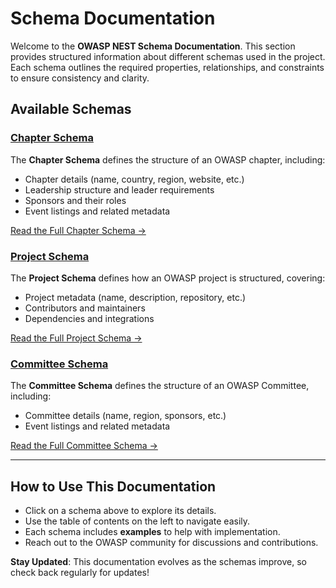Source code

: # **Schema Documentation**

Welcome to the **OWASP NEST Schema Documentation**. This section provides structured information about different schemas used in the project. Each schema outlines the required properties, relationships, and constraints to ensure consistency and clarity.

## **Available Schemas**

###  [Chapter Schema](chapter.md)
The **Chapter Schema** defines the structure of an OWASP chapter, including:
<br>

-  Chapter details (name, country, region, website, etc.)
-  Leadership structure and leader requirements
-  Sponsors and their roles
-  Event listings and related metadata

 [Read the Full Chapter Schema →](chapter.md)

###  [Project Schema](project.md)
The **Project Schema** defines how an OWASP project is structured, covering:
<br>

-  Project metadata (name, description, repository, etc.)
-  Contributors and maintainers
-  Dependencies and integrations

 [Read the Full Project Schema →](project.md)

###  [Committee Schema](committee.md)
The **Committee Schema** defines the structure of an OWASP Committee, including:
<br>

-  Committee details (name, region, sponsors, etc.)
-  Event listings and related metadata

  [Read the Full Committee Schema →](committee.md)

---

##  **How to Use This Documentation**
- Click on a schema above to explore its details.
- Use the table of contents on the left to navigate easily.
- Each schema includes **examples** to help with implementation.
- Reach out to the OWASP community for discussions and contributions.

 **Stay Updated**: This documentation evolves as the schemas improve, so check back regularly for updates!
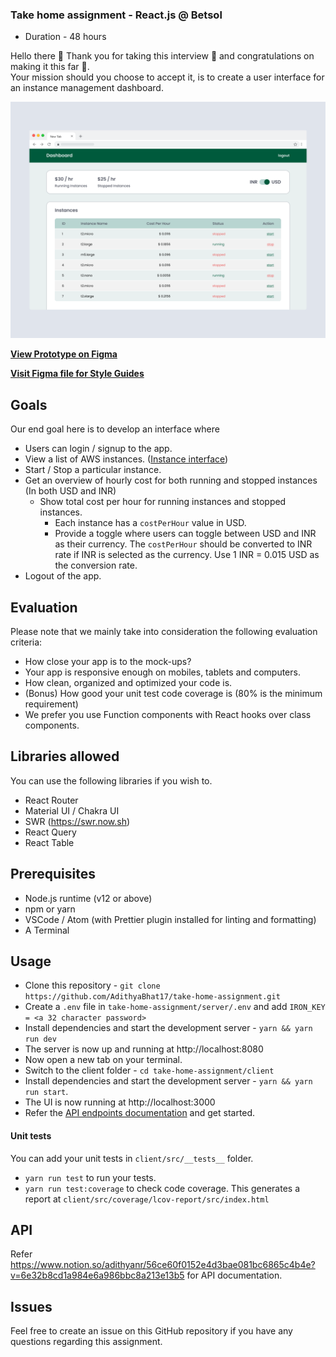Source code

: ### Take home assignment - React.js @ Betsol

- Duration - 48 hours

Hello there 👋 Thank you for taking this interview 🙏 and congratulations on making it this far 🎉.  
Your mission should you choose to accept it, is to create a user interface for an instance management dashboard.

![Instances USD](/mockups/instances-usd.png)

[**View Prototype on Figma**](https://www.figma.com/proto/K8O85fQvyMgMRo40nyZ1LD/Take-home-assignment-Betsol?node-id=1%3A157&scaling=min-zoom)

[**Visit Figma file for Style Guides**](https://www.figma.com/file/K8O85fQvyMgMRo40nyZ1LD/Take-home-assignment-Betsol?node-id=1%3A157)

## Goals

Our end goal here is to develop an interface where

- Users can login / signup to the app.
- View a list of AWS instances. ([Instance interface](https://www.notion.so/adithyanr/Instance-interface-9a2283e449474dbf81b90d42ce5afb12))
- Start / Stop a particular instance.
- Get an overview of hourly cost for both running and stopped instances (In both USD and INR)
  - Show total cost per hour for running instances and stopped instances.
    - Each instance has a `costPerHour` value in USD.
    - Provide a toggle where users can toggle between USD and INR as their currency. The `costPerHour` should be converted to INR rate if INR is selected as the currency. Use 1 INR = 0.015 USD as the conversion rate.
- Logout of the app.

## Evaluation

Please note that we mainly take into consideration the following evaluation criteria:

- How close your app is to the mock-ups?
- Your app is responsive enough on mobiles, tablets and computers.
- How clean, organized and optimized your code is.
- (Bonus) How good your unit test code coverage is (80% is the minimum requirement)
- We prefer you use Function components with React hooks over class components.

## Libraries allowed

You can use the following libraries if you wish to.

- React Router
- Material UI / Chakra UI
- SWR (https://swr.now.sh)
- React Query
- React Table

## Prerequisites

- Node.js runtime (v12 or above)
- npm or yarn
- VSCode / Atom (with Prettier plugin installed for linting and formatting)
- A Terminal

## Usage

- Clone this repository - `git clone https://github.com/AdithyaBhat17/take-home-assignment.git`
- Create a `.env` file in `take-home-assignment/server/.env` and add
  `IRON_KEY = <a 32 character password>`
- Install dependencies and start the development server - `yarn && yarn run dev`
- The server is now up and running at http://localhost:8080
- Now open a new tab on your terminal.
- Switch to the client folder - `cd take-home-assignment/client`
- Install dependencies and start the development server - `yarn && yarn run start`.
- The UI is now running at http://localhost:3000
- Refer the [API endpoints documentation](https://www.notion.so/adithyanr/56ce60f0152e4d3bae081bc6865c4b4e?v=6e32b8cd1a984e6a986bbc8a213e13b5) and get started.

#### Unit tests

You can add your unit tests in `client/src/__tests__` folder.

- `yarn run test` to run your tests.
- `yarn run test:coverage` to check code coverage. This generates a report at `client/src/coverage/lcov-report/src/index.html`

## API

Refer https://www.notion.so/adithyanr/56ce60f0152e4d3bae081bc6865c4b4e?v=6e32b8cd1a984e6a986bbc8a213e13b5 for API documentation.

## Issues

Feel free to create an issue on this GitHub repository if you have any questions regarding this assignment.
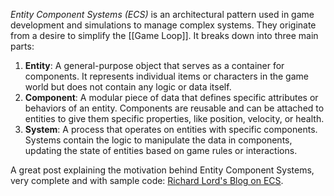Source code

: *Entity Component Systems (ECS)* is an architectural pattern used in game development and simulations to manage complex systems. They originate from a desire to simplify the [[Game Loop]]. It breaks down into three main parts:

1. **Entity**: A general-purpose object that serves as a container for components. It represents individual items or characters in the game world but does not contain any logic or data itself.
2. **Component**: A modular piece of data that defines specific attributes or behaviors of an entity. Components are reusable and can be attached to entities to give them specific properties, like position, velocity, or health.
3. **System**: A process that operates on entities with specific components. Systems contain the logic to manipulate the data in components, updating the state of entities based on game rules or interactions.

A great post explaining the motivation behind Entity Component Systems, very complete and with sample code: [Richard Lord's Blog on ECS](https://www.richardlord.net/blog/ecs/what-is-an-entity-framework).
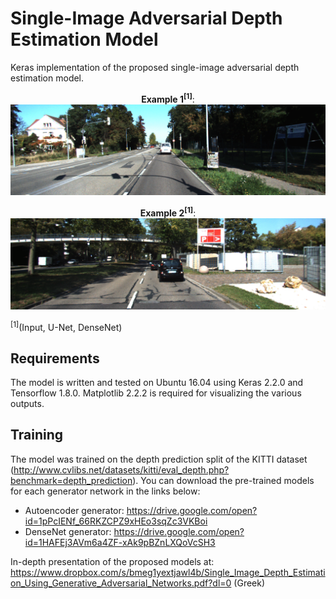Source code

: # Single-Image Adversarial Depth Estimation Model

Keras implementation of the proposed single-image adversarial depth estimation model.


<p align="center">
  <b>Example 1<sup>[1]</sup></b>: <br>
  <img src="results/result1.gif" width="608">
</p>

<p align="center">
  <b>Example 2<sup>[1]</sup></b>: <br>
  <img src="results/result2.gif" width="608">
</p>

<sup>[1]</sup>(Input, U-Net, DenseNet)

## Requirements
The model is written and tested on Ubuntu 16.04 using Keras 2.2.0 and Tensorflow 1.8.0. Matplotlib 2.2.2 is required for visualizing the various outputs.

## Training
The model was trained on the depth prediction split of the KITTI dataset (http://www.cvlibs.net/datasets/kitti/eval_depth.php?benchmark=depth_prediction). You can download the pre-trained models for each generator network in the links below:
* Autoencoder generator: https://drive.google.com/open?id=1pPcIENf_66RKZCPZ9xHEo3sqZc3VKBoi
* DenseNet generator: https://drive.google.com/open?id=1HAFEj3AVm6a4ZF-xAk9pBZnLXQoVcSH3


In-depth presentation of the proposed models at: https://www.dropbox.com/s/bmeg1yextjawl4b/Single_Image_Depth_Estimation_Using_Generative_Adversarial_Networks.pdf?dl=0 (Greek)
━━━━━━━━━━━━━━━━
**Task brief:**
When repeating the entries, leave out every picture and keep the rest exact.

**Answer below:**
Source code

: # **Schema Documentation**

Welcome to the **OWASP NEST Schema Documentation**. This section provides structured information about different schemas used in the project. Each schema outlines the required properties, relationships, and constraints to ensure consistency and clarity.

## **Available Schemas**

###  [Chapter Schema](chapter.md)
The **Chapter Schema** defines the structure of an OWASP chapter, including:
<br>

-  Chapter details (name, country, region, website, etc.)
-  Leadership structure and leader requirements
-  Sponsors and their roles
-  Event listings and related metadata

 [Read the Full Chapter Schema →](chapter.md)

###  [Project Schema](project.md)
The **Project Schema** defines how an OWASP project is structured, covering:
<br>

-  Project metadata (name, description, repository, etc.)
-  Contributors and maintainers
-  Dependencies and integrations

 [Read the Full Project Schema →](project.md)

###  [Committee Schema](committee.md)
The **Committee Schema** defines the structure of an OWASP Committee, including:
<br>

-  Committee details (name, region, sponsors, etc.)
-  Event listings and related metadata

  [Read the Full Committee Schema →](committee.md)

---

##  **How to Use This Documentation**
- Click on a schema above to explore its details.
- Use the table of contents on the left to navigate easily.
- Each schema includes **examples** to help with implementation.
- Reach out to the OWASP community for discussions and contributions.

 **Stay Updated**: This documentation evolves as the schemas improve, so check back regularly for updates!
Source code

: ### Take home assignment - React.js @ Betsol

- Duration - 48 hours

Hello there 👋 Thank you for taking this interview 🙏 and congratulations on making it this far 🎉.  
Your mission should you choose to accept it, is to create a user interface for an instance management dashboard.

![Instances USD](/mockups/instances-usd.png)

[**View Prototype on Figma**](https://www.figma.com/proto/K8O85fQvyMgMRo40nyZ1LD/Take-home-assignment-Betsol?node-id=1%3A157&scaling=min-zoom)

[**Visit Figma file for Style Guides**](https://www.figma.com/file/K8O85fQvyMgMRo40nyZ1LD/Take-home-assignment-Betsol?node-id=1%3A157)

## Goals

Our end goal here is to develop an interface where

- Users can login / signup to the app.
- View a list of AWS instances. ([Instance interface](https://www.notion.so/adithyanr/Instance-interface-9a2283e449474dbf81b90d42ce5afb12))
- Start / Stop a particular instance.
- Get an overview of hourly cost for both running and stopped instances (In both USD and INR)
  - Show total cost per hour for running instances and stopped instances.
    - Each instance has a `costPerHour` value in USD.
    - Provide a toggle where users can toggle between USD and INR as their currency. The `costPerHour` should be converted to INR rate if INR is selected as the currency. Use 1 INR = 0.015 USD as the conversion rate.
- Logout of the app.

## Evaluation

Please note that we mainly take into consideration the following evaluation criteria:

- How close your app is to the mock-ups?
- Your app is responsive enough on mobiles, tablets and computers.
- How clean, organized and optimized your code is.
- (Bonus) How good your unit test code coverage is (80% is the minimum requirement)
- We prefer you use Function components with React hooks over class components.

## Libraries allowed

You can use the following libraries if you wish to.

- React Router
- Material UI / Chakra UI
- SWR (https://swr.now.sh)
- React Query
- React Table

## Prerequisites

- Node.js runtime (v12 or above)
- npm or yarn
- VSCode / Atom (with Prettier plugin installed for linting and formatting)
- A Terminal

## Usage

- Clone this repository - `git clone https://github.com/AdithyaBhat17/take-home-assignment.git`
- Create a `.env` file in `take-home-assignment/server/.env` and add
  `IRON_KEY = <a 32 character password>`
- Install dependencies and start the development server - `yarn && yarn run dev`
- The server is now up and running at http://localhost:8080
- Now open a new tab on your terminal.
- Switch to the client folder - `cd take-home-assignment/client`
- Install dependencies and start the development server - `yarn && yarn run start`.
- The UI is now running at http://localhost:3000
- Refer the [API endpoints documentation](https://www.notion.so/adithyanr/56ce60f0152e4d3bae081bc6865c4b4e?v=6e32b8cd1a984e6a986bbc8a213e13b5) and get started.

#### Unit tests

You can add your unit tests in `client/src/__tests__` folder.

- `yarn run test` to run your tests.
- `yarn run test:coverage` to check code coverage. This generates a report at `client/src/coverage/lcov-report/src/index.html`

## API

Refer https://www.notion.so/adithyanr/56ce60f0152e4d3bae081bc6865c4b4e?v=6e32b8cd1a984e6a986bbc8a213e13b5 for API documentation.

## Issues

Feel free to create an issue on this GitHub repository if you have any questions regarding this assignment.
Source code

: *Entity Component Systems (ECS)* is an architectural pattern used in game development and simulations to manage complex systems. They originate from a desire to simplify the [[Game Loop]]. It breaks down into three main parts:

1. **Entity**: A general-purpose object that serves as a container for components. It represents individual items or characters in the game world but does not contain any logic or data itself.
2. **Component**: A modular piece of data that defines specific attributes or behaviors of an entity. Components are reusable and can be attached to entities to give them specific properties, like position, velocity, or health.
3. **System**: A process that operates on entities with specific components. Systems contain the logic to manipulate the data in components, updating the state of entities based on game rules or interactions.

A great post explaining the motivation behind Entity Component Systems, very complete and with sample code: [Richard Lord's Blog on ECS](https://www.richardlord.net/blog/ecs/what-is-an-entity-framework).
Source code

: # Single-Image Adversarial Depth Estimation Model

Keras implementation of the proposed single-image adversarial depth estimation model.


<p align="center">
  <b>Example 1<sup>[1]</sup></b>: <br>
  <img src="results/result1.gif" width="608">
</p>

<p align="center">
  <b>Example 2<sup>[1]</sup></b>: <br>
  <img src="results/result2.gif" width="608">
</p>

<sup>[1]</sup>(Input, U-Net, DenseNet)

## Requirements
The model is written and tested on Ubuntu 16.04 using Keras 2.2.0 and Tensorflow 1.8.0. Matplotlib 2.2.2 is required for visualizing the various outputs.

## Training
The model was trained on the depth prediction split of the KITTI dataset (http://www.cvlibs.net/datasets/kitti/eval_depth.php?benchmark=depth_prediction). You can download the pre-trained models for each generator network in the links below:
* Autoencoder generator: https://drive.google.com/open?id=1pPcIENf_66RKZCPZ9xHEo3sqZc3VKBoi
* DenseNet generator: https://drive.google.com/open?id=1HAFEj3AVm6a4ZF-xAk9pBZnLXQoVcSH3


In-depth presentation of the proposed models at: https://www.dropbox.com/s/bmeg1yextjawl4b/Single_Image_Depth_Estimation_Using_Generative_Adversarial_Networks.pdf?dl=0 (Greek)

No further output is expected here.